The sync committee message signature does not sign over the slot, making it possible for stale messages to be adjusted and replayed, possibly preventing new sync committee messages to propagate. If such a message for an older head is received, allow a second message to propagate that refers to the current head as selected by fork choice, overriding the previous one.

Also add a couple sanity checks, as in, disallowing messages referring to unknown or invalid blocks to spread, in line with existing rules for blob sidecars, parent block roots and attestations.

The sync committee message signature does not sign over the slot, making it possible for stale messages to be adjusted and replayed, possibly preventing new sync committee messages to propagate. If such a message for an older head is received, allow a second message to propagate that refers to the current head as selected by fork choice, overriding the previous one.
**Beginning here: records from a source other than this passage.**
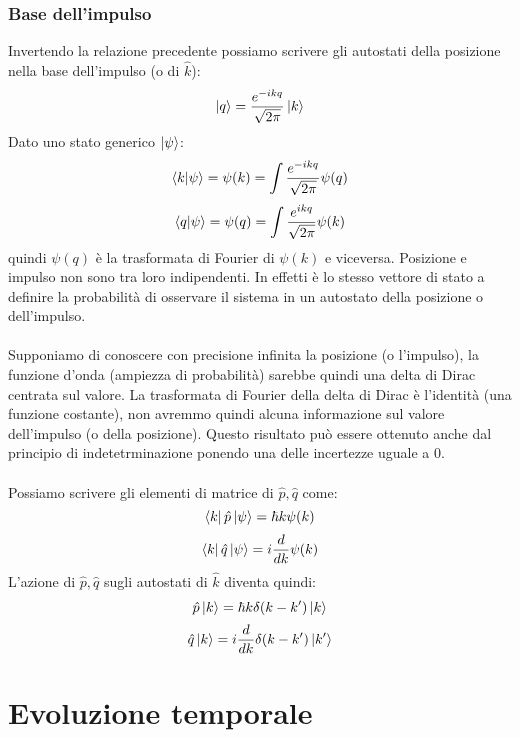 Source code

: \documentclass{article}
\begin{document}
\subsubsection{Base dell'impulso}
Invertendo la relazione precedente possiamo scrivere gli autostati della posizione nella base dell'impulso (o di $\hat{k}$):
$$ \ket{q}=\frac{e^{-ikq}}{\sqrt{2\pi}}\ket{k} $$
Dato uno stato generico $\ket{\psi}$:
$$ \bra{k}\ket{\psi}=\psi(k)=\int\frac{e^{-ikq}}{\sqrt{2\pi}}\psi(q) $$
$$ \bra{q}\ket{\psi}=\psi(q)=\int\frac{e^{ikq}}{\sqrt{2\pi}}\psi(k) $$
quindi $\psi(q)$ è la trasformata di Fourier di $\psi(k)$ e viceversa. Posizione e impulso non sono tra loro indipendenti. In effetti è lo stesso vettore di stato a definire la probabilità di osservare il sistema in un autostato della posizione o dell'impulso.\\\\
Supponiamo di conoscere con precisione infinita la posizione (o l'impulso), la funzione d'onda (ampiezza di probabilità) sarebbe quindi una delta di Dirac centrata sul valore. La trasformata di Fourier della delta di Dirac è l'identità (una funzione costante), non avremmo quindi alcuna informazione sul valore dell'impulso (o della posizione). Questo risultato può essere ottenuto anche dal principio di indetetrminazione ponendo una delle incertezze uguale a 0.\\\\
Possiamo scrivere gli elementi di matrice di $\hat{p},\hat{q}$ come:
$$ \bra{k}\hat{p}\ket{\psi}=\hbar k\psi(k) $$
$$ \bra{k}\hat{q}\ket{\psi}=i\frac{d}{dk}\psi(k) $$
L'azione di $\hat{p},\hat{q}$ sugli autostati di $\hat{k}$ diventa quindi:
$$ \hat{p}\ket{k}=\hbar k\delta(k-k')\ket{k} $$
$$ \hat{q}\ket{k}=i\frac{d}{dk}\delta(k-k')\ket{k'} $$

\newpage
\section{Evoluzione temporale}
\end{document}
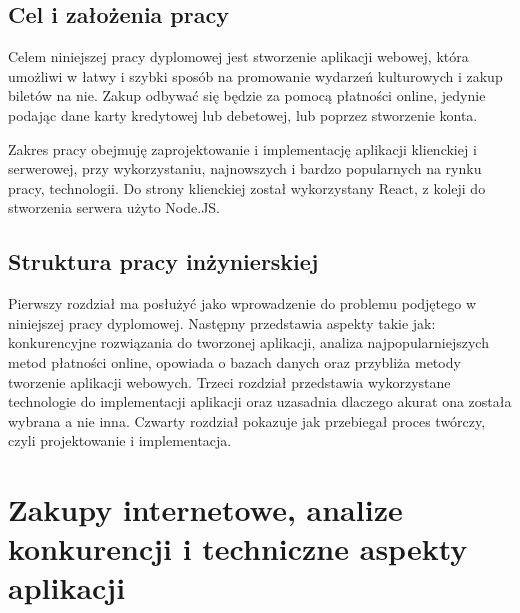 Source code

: \documentclass[12pt]{article}
\begin{document}
\begin{sloppypar}
{  \subsection{Cel i założenia pracy}
  {
    Celem niniejszej pracy dyplomowej jest stworzenie aplikacji webowej, która umożliwi w łatwy i szybki
    sposób na promowanie wydarzeń kulturowych i zakup biletów na nie. Zakup odbywać się będzie za pomocą
    płatności online, jedynie podając dane karty kredytowej lub debetowej, lub poprzez stworzenie konta.\par
    Zakres pracy obejmuję zaprojektowanie i implementację aplikacji klienckiej i serwerowej, przy
    wykorzystaniu, najnowszych i bardzo popularnych na rynku pracy, technologii. Do strony klienckiej
    został wykorzystany React, z koleji do stworzenia serwera użyto Node.JS.
  }
  \subsection{Struktura pracy inżynierskiej}
  {
    Pierwszy rozdział ma posłużyć jako wprowadzenie do problemu podjętego w niniejszej pracy dyplomowej.
    Następny przedstawia aspekty takie jak: konkurencyjne rozwiązania do tworzonej aplikacji,
    analiza najpopularniejszych metod płatności online, opowiada o bazach danych oraz przybliża
    metody tworzenie aplikacji webowych.
    Trzeci rozdział przedstawia wykorzystane technologie do implementacji aplikacji oraz uzasadnia dlaczego
    akurat ona została wybrana a nie inna.
    Czwarty rozdział pokazuje jak przebiegał proces twórczy, czyli projektowanie i implementacja.
  }
}

\section{Zakupy internetowe, analize konkurencji i techniczne aspekty aplikacji}
{
}
\end{sloppypar}
\end{document}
Also add a couple sanity checks, as in, disallowing messages referring to unknown or invalid blocks to spread, in line with existing rules for blob sidecars, parent block roots and attestations.
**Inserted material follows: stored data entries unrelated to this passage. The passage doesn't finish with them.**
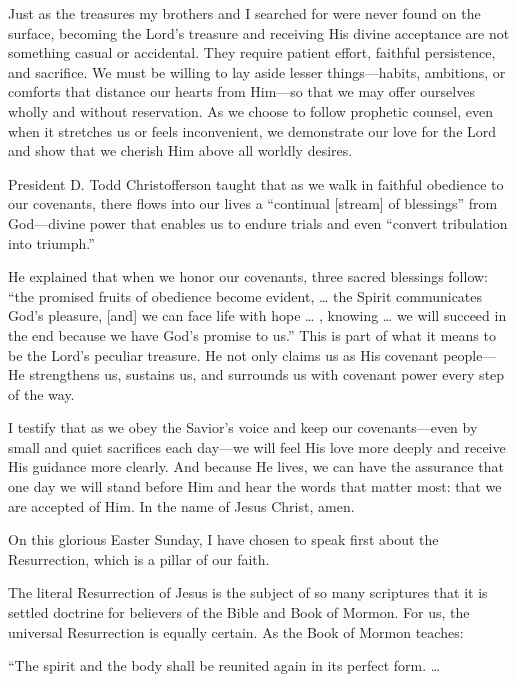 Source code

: \documentclass[letterpaper, 11pt]{report}
\newcommand{\speaker}{}
\newcommand{\talk}{}
\newcommand{\talkdatestr}{}
\newcommand{\setspeaker}[1]{\renewcommand{\speaker}{#1}}
\newcommand{\settalk}[1]{\renewcommand{\talk}{#1}}
\newcommand{\talkheading}[2]{%
    \vspace{1em}
    \noindent{\huge\bfseries #1}
    \par\nopagebreak\vspace{0.25em}
    \noindent{\normalsize\bfseries #2\ifx\talkdatestr\empty\else,\ \talkdatestr\fi}
    \par\nopagebreak\vspace{0.5em}
}
\newcommand{\intalkheader}[1]{
    \vspace{0.75em}
    \noindent{\normalsize\bfseries #1}
    \par\nopagebreak %
    \vspace{0.25em}
    \nopagebreak     %
}
\begin{document}
Just as the treasures my brothers and I searched for were never found on the surface, becoming the Lord’s treasure and receiving His divine acceptance are not something casual or accidental. They require patient effort, faithful persistence, and sacrifice. We must be willing to lay aside lesser things—habits, ambitions, or comforts that distance our hearts from Him—so that we may offer ourselves wholly and without reservation. As we choose to follow prophetic counsel, even when it stretches us or feels inconvenient, we demonstrate our love for the Lord and show that we cherish Him above all worldly desires.

President D. Todd Christofferson taught that as we walk in faithful obedience to our covenants, there flows into our lives a “continual [stream] of blessings” from God—divine power that enables us to endure trials and even “convert tribulation into triumph.”

He explained that when we honor our covenants, three sacred blessings follow: “the promised fruits of obedience become evident, … the Spirit communicates God’s pleasure, [and] we can face life with hope … , knowing … we will succeed in the end because we have God’s promise to us.” This is part of what it means to be the Lord’s peculiar treasure. He not only claims us as His covenant people—He strengthens us, sustains us, and surrounds us with covenant power every step of the way.

I testify that as we obey the Savior’s voice and keep our covenants—even by small and quiet sacrifices each day—we will feel His love more deeply and receive His guidance more clearly. And because He lives, we can have the assurance that one day we will stand before Him and hear the words that matter most: that we are accepted of Him. In the name of Jesus Christ, amen.

\newpage
\settalk{Alive in Christ}
\setspeaker{Dallin H. Oaks}
\talkheading{Alive in Christ}{Dallin H. Oaks}

\intalkheader{I.}

On this glorious Easter Sunday, I have chosen to speak first about the Resurrection, which is a pillar of our faith.

The literal Resurrection of Jesus is the subject of so many scriptures that it is settled doctrine for believers of the Bible and Book of Mormon. For us, the universal Resurrection is equally certain. As the Book of Mormon teaches:

“The spirit and the body shall be reunited again in its perfect form. …
\end{document}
etan-status · 2024-11-20T11:00:21Z

Implemented in Nimbus: status-im/nimbus-eth2#4953

mkalinin · 2024-11-27T10:28:30Z

specs/altair/p2p-interface.md

- _[IGNORE]_ There has been no other valid sync committee message for the declared `slot` for the validator referenced by `sync_committee_message.validator_index`
+- _[IGNORE]_ The block being signed (`sync_committee_message.beacon_block_root`) has been seen (via both gossip and non-gossip sources) (a client MAY queue sync committee messages for processing once block is retrieved).
+- _[REJECT]_ The block being signed (`sync_committee_message.beacon_block_root`) passes validation.
+- _[IGNORE]_ There has been no other valid sync committee message for the declared `slot` for the validator referenced by `sync_committee_message.validator_index`, unless the block being signed (`beacon_block_root`) matches the local head as selected by fork choice, and the earlier valid sync committee message does not match


What do you think about slightly different rule? Unless the beacon_block_root refers to a block with a slot greater than the one that has already been seen. This could remove the dependency on the local view to the head of the chain and make it more resilient

Wouldn't that allow spamming, i.e., by sending a message with slot 5, then 6, then 7, then 8.

And in some reorgs, the parent block of the next block may have a lower slot than the highest one observed across all branches.

Wouldn't that allow spamming

There is the block.slot that should increase to avoid discarding the message, not the message.slot. I don’t think it has any room for spamming as the beacon_block_root is signed.

And in some reorgs, the parent block of the next block may have a lower slot than the highest one observed across all branches.

Right, but in this case the next block should have a greater slot. There are edge cases when re-org happens to a block with a lower slot than the slot of the previous head, but this should be a rare case on mainnet.

Ah, yeah, block.slot would work there as the spam protection as well. The edge cases with reorg to a lower parent slot would get worse, though, compared to proposed solution. It's also still depending on the local view of the chain as a whole, as in, one still needs to have the block available for the second message to propagate. From a reward perspective, the only message that has any value is one that signs the correct parent root of the next slot's block.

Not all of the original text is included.